** Given records follows **

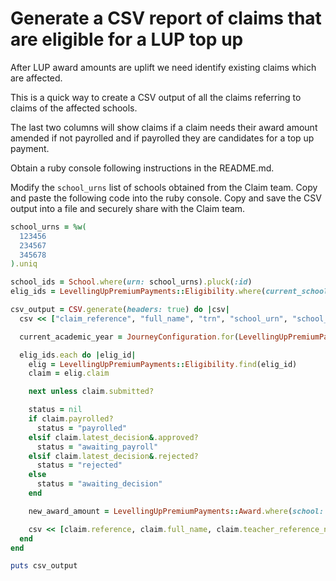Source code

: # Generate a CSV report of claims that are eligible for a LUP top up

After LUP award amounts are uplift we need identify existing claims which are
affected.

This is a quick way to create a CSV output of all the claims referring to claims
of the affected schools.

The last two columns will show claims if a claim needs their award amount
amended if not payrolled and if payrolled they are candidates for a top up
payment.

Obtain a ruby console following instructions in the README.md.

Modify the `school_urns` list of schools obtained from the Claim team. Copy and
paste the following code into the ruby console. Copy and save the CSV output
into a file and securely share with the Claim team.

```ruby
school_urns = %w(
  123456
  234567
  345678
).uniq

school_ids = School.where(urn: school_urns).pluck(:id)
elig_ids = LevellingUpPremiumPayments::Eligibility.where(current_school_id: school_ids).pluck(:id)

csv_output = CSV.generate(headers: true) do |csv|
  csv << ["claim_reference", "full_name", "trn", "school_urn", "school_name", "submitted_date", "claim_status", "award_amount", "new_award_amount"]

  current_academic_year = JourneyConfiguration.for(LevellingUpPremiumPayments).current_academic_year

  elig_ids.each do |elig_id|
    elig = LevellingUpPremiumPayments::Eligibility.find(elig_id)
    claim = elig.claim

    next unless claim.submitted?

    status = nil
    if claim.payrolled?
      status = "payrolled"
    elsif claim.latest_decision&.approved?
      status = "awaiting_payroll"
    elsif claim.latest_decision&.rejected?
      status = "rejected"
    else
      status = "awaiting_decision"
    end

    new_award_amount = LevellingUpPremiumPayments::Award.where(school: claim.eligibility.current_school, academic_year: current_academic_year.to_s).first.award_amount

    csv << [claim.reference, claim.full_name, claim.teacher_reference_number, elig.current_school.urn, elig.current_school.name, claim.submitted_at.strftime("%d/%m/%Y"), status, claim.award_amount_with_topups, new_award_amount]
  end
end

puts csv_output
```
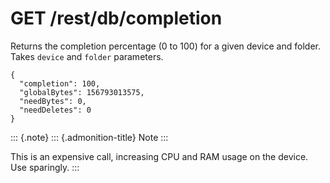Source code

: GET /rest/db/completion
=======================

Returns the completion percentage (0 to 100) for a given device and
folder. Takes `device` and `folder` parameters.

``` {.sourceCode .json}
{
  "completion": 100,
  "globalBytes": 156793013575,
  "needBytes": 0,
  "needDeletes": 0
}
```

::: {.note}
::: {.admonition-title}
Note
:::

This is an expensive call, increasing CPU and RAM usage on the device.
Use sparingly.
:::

** End of Given records **
** Given records follows **

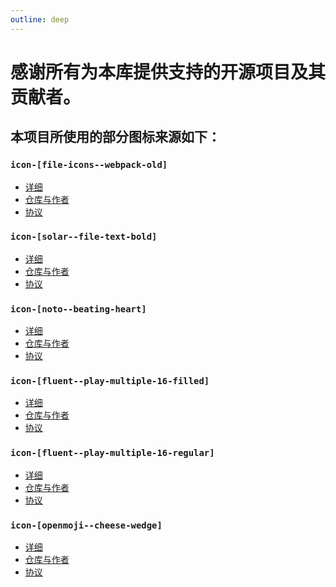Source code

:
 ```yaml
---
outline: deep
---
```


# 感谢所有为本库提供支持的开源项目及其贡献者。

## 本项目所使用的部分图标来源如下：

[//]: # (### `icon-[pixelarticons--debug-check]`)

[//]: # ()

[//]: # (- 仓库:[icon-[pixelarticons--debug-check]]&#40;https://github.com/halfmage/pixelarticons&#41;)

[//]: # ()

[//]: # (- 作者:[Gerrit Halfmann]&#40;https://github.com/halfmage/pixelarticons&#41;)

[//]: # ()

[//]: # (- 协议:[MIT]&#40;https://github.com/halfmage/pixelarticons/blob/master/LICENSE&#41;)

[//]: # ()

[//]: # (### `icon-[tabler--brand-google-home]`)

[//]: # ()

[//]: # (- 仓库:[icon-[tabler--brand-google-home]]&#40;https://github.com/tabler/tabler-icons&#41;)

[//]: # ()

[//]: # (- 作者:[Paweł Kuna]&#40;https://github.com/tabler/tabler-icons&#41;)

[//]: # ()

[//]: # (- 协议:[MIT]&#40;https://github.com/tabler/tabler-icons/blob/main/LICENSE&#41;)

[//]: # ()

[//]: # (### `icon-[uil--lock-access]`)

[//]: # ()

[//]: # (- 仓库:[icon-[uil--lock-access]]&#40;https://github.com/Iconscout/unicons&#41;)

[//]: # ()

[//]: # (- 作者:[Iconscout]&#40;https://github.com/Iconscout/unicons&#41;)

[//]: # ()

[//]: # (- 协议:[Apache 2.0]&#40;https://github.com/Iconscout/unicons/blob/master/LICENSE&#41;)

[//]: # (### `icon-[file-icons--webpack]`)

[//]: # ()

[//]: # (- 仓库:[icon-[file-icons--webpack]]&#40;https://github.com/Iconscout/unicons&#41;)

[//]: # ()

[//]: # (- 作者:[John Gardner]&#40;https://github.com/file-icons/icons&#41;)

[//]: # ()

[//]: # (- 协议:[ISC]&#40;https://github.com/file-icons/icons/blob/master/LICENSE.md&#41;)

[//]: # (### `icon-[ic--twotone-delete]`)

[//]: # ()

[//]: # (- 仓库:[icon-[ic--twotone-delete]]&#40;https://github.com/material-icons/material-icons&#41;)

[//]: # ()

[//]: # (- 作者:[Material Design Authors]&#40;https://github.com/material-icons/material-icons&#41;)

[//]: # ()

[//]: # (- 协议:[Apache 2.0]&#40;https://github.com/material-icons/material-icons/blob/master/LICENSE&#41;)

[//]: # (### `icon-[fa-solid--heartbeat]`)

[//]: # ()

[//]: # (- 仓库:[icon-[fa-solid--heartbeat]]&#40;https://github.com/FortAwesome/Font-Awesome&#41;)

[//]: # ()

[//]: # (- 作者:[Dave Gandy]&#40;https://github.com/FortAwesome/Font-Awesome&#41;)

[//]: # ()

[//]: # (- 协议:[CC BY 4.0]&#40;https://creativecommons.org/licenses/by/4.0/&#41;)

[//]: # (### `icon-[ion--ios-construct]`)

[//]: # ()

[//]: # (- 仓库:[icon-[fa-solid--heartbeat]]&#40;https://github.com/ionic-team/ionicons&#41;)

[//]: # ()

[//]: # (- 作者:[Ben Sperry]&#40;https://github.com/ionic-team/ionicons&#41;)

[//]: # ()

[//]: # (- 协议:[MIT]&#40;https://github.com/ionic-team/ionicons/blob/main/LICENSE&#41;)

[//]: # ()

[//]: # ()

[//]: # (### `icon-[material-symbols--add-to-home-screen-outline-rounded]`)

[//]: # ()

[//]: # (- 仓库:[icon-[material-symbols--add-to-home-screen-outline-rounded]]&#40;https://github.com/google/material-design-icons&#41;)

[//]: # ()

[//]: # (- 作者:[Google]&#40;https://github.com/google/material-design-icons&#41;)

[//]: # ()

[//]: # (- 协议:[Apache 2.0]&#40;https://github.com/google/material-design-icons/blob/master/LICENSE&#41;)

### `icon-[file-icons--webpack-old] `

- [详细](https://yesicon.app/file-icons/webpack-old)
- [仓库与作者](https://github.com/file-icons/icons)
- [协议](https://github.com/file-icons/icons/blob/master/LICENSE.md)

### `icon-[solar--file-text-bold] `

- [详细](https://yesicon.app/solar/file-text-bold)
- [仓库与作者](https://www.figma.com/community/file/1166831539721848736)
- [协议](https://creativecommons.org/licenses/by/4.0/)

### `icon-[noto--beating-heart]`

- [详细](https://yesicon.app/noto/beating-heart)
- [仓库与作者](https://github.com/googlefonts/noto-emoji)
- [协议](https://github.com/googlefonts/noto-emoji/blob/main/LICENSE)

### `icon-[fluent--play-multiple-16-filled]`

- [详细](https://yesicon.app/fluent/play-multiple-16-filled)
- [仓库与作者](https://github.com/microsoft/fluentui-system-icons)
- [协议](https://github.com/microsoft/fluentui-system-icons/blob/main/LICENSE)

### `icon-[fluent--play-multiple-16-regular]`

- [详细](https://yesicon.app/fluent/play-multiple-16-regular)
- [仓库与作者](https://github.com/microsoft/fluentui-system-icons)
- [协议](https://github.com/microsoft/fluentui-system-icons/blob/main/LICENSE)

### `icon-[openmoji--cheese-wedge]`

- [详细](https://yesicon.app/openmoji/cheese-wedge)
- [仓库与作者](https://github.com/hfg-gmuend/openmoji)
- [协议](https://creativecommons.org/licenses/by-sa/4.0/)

** End of Given records **

→ **Problem requirements**: Pull every line containing "regular" out of the entries.

→ **Written answer**:
### `icon-[fluent--play-multiple-16-regular]`
- [详细](https://yesicon.app/fluent/play-multiple-16-regular)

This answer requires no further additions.